Records from a data collection:

•••••

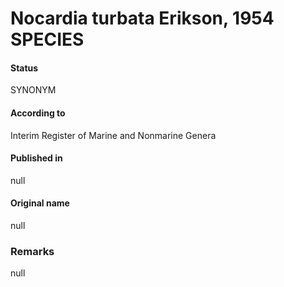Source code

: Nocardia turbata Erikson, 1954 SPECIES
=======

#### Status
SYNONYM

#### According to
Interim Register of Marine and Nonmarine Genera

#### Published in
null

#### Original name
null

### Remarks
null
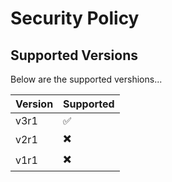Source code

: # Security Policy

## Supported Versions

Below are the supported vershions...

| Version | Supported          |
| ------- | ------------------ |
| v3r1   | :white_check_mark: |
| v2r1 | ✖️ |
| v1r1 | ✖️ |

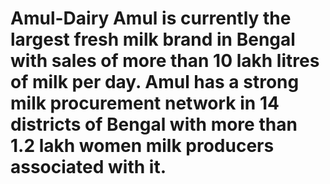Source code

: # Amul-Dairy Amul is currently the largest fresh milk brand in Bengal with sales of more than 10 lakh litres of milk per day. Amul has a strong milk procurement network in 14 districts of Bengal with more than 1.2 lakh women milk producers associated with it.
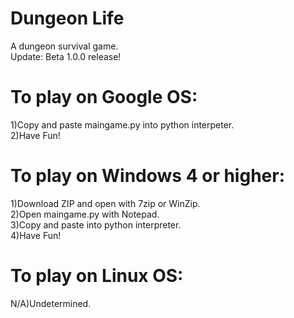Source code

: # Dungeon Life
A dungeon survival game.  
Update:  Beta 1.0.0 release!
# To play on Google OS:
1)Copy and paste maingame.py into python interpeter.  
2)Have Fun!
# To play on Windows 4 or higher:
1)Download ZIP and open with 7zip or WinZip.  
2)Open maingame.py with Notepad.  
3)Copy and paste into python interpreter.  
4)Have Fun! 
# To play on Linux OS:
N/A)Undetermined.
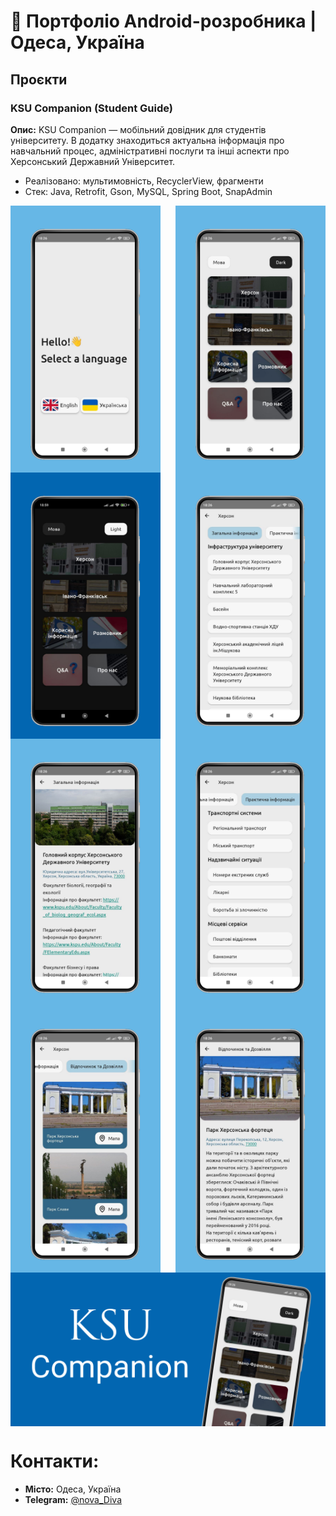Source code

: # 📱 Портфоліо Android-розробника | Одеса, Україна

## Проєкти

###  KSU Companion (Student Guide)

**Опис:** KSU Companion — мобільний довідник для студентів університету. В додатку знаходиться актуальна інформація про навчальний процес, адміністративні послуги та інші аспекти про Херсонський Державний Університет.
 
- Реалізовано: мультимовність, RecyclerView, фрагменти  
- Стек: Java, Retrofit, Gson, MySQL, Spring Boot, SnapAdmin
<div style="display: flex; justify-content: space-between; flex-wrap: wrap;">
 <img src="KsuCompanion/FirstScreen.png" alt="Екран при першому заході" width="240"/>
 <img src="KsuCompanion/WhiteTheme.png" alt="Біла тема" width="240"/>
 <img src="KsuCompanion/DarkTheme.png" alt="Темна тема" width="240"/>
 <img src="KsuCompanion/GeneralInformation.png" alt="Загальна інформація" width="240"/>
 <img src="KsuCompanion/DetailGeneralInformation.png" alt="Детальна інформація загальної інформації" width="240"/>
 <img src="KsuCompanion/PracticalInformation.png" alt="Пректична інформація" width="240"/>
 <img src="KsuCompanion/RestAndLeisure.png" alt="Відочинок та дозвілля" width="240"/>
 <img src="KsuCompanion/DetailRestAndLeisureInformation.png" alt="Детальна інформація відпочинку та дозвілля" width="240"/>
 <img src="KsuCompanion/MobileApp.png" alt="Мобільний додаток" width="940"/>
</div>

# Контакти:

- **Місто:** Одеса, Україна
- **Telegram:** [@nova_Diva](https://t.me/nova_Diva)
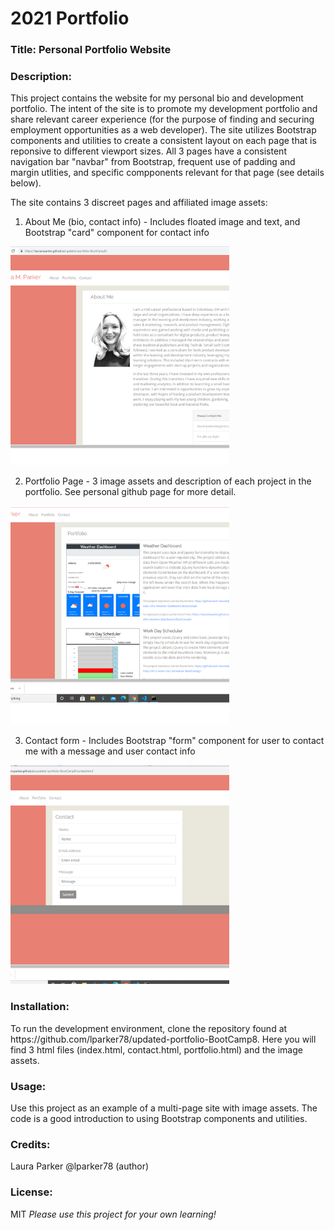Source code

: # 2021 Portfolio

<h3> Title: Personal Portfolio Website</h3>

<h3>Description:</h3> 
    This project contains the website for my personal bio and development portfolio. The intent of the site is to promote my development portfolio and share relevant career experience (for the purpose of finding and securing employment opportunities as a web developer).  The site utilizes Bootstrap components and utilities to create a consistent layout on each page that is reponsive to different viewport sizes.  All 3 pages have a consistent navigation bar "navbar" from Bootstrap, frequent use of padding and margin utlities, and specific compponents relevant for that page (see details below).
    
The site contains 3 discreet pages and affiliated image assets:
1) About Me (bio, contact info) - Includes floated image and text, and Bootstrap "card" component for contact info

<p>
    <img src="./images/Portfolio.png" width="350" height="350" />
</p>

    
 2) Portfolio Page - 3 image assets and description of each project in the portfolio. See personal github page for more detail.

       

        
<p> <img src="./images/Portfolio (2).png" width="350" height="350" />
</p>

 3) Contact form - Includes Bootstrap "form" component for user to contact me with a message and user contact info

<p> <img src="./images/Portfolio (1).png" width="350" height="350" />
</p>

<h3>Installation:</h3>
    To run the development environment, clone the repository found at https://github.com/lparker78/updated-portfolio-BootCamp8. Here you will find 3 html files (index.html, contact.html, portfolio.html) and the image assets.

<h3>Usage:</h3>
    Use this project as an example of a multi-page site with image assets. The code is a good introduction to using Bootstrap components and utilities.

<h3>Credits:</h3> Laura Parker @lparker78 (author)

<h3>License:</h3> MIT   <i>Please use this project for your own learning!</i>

•••••

> [What this task involves]
Each record is to be written out exactly. No picture goes in.

> [Response area]
Source code

: Nocardia turbata Erikson, 1954 SPECIES
=======

#### Status
SYNONYM

#### According to
Interim Register of Marine and Nonmarine Genera

#### Published in
null

#### Original name
null

### Remarks
null
Source code

: # Security Policy

## Supported Versions

Below are the supported vershions...

| Version | Supported          |
| ------- | ------------------ |
| v3r1   | :white_check_mark: |
| v2r1 | ✖️ |
| v1r1 | ✖️ |

Source code

: # Amul-Dairy Amul is currently the largest fresh milk brand in Bengal with sales of more than 10 lakh litres of milk per day. Amul has a strong milk procurement network in 14 districts of Bengal with more than 1.2 lakh women milk producers associated with it.
Source code

: # Dungeon Life
A dungeon survival game.  
Update:  Beta 1.0.0 release!
# To play on Google OS:
1)Copy and paste maingame.py into python interpeter.  
2)Have Fun!
# To play on Windows 4 or higher:
1)Download ZIP and open with 7zip or WinZip.  
2)Open maingame.py with Notepad.  
3)Copy and paste into python interpreter.  
4)Have Fun! 
# To play on Linux OS:
N/A)Undetermined.
Source code

: # 📱 Портфоліо Android-розробника | Одеса, Україна

## Проєкти

###  KSU Companion (Student Guide)

**Опис:** KSU Companion — мобільний довідник для студентів університету. В додатку знаходиться актуальна інформація про навчальний процес, адміністративні послуги та інші аспекти про Херсонський Державний Університет.
 
- Реалізовано: мультимовність, RecyclerView, фрагменти  
- Стек: Java, Retrofit, Gson, MySQL, Spring Boot, SnapAdmin
<div style="display: flex; justify-content: space-between; flex-wrap: wrap;">
 <img src="KsuCompanion/FirstScreen.png" alt="Екран при першому заході" width="240"/>
 <img src="KsuCompanion/WhiteTheme.png" alt="Біла тема" width="240"/>
 <img src="KsuCompanion/DarkTheme.png" alt="Темна тема" width="240"/>
 <img src="KsuCompanion/GeneralInformation.png" alt="Загальна інформація" width="240"/>
 <img src="KsuCompanion/DetailGeneralInformation.png" alt="Детальна інформація загальної інформації" width="240"/>
 <img src="KsuCompanion/PracticalInformation.png" alt="Пректична інформація" width="240"/>
 <img src="KsuCompanion/RestAndLeisure.png" alt="Відочинок та дозвілля" width="240"/>
 <img src="KsuCompanion/DetailRestAndLeisureInformation.png" alt="Детальна інформація відпочинку та дозвілля" width="240"/>
 <img src="KsuCompanion/MobileApp.png" alt="Мобільний додаток" width="940"/>
</div>

# Контакти:

- **Місто:** Одеса, Україна
- **Telegram:** [@nova_Diva](https://t.me/nova_Diva)
Source code

: # 2021 Portfolio

<h3> Title: Personal Portfolio Website</h3>

<h3>Description:</h3> 
    This project contains the website for my personal bio and development portfolio. The intent of the site is to promote my development portfolio and share relevant career experience (for the purpose of finding and securing employment opportunities as a web developer).  The site utilizes Bootstrap components and utilities to create a consistent layout on each page that is reponsive to different viewport sizes.  All 3 pages have a consistent navigation bar "navbar" from Bootstrap, frequent use of padding and margin utlities, and specific compponents relevant for that page (see details below).
    
The site contains 3 discreet pages and affiliated image assets:
1) About Me (bio, contact info) - Includes floated image and text, and Bootstrap "card" component for contact info

<p>
    <img src="./images/Portfolio.png" width="350" height="350" />
</p>

    
 2) Portfolio Page - 3 image assets and description of each project in the portfolio. See personal github page for more detail.

       

        
<p> <img src="./images/Portfolio (2).png" width="350" height="350" />
</p>

 3) Contact form - Includes Bootstrap "form" component for user to contact me with a message and user contact info

<p> <img src="./images/Portfolio (1).png" width="350" height="350" />
</p>

<h3>Installation:</h3>
    To run the development environment, clone the repository found at https://github.com/lparker78/updated-portfolio-BootCamp8. Here you will find 3 html files (index.html, contact.html, portfolio.html) and the image assets.

<h3>Usage:</h3>
    Use this project as an example of a multi-page site with image assets. The code is a good introduction to using Bootstrap components and utilities.

<h3>Credits:</h3> Laura Parker @lparker78 (author)

<h3>License:</h3> MIT   <i>Please use this project for your own learning!</i>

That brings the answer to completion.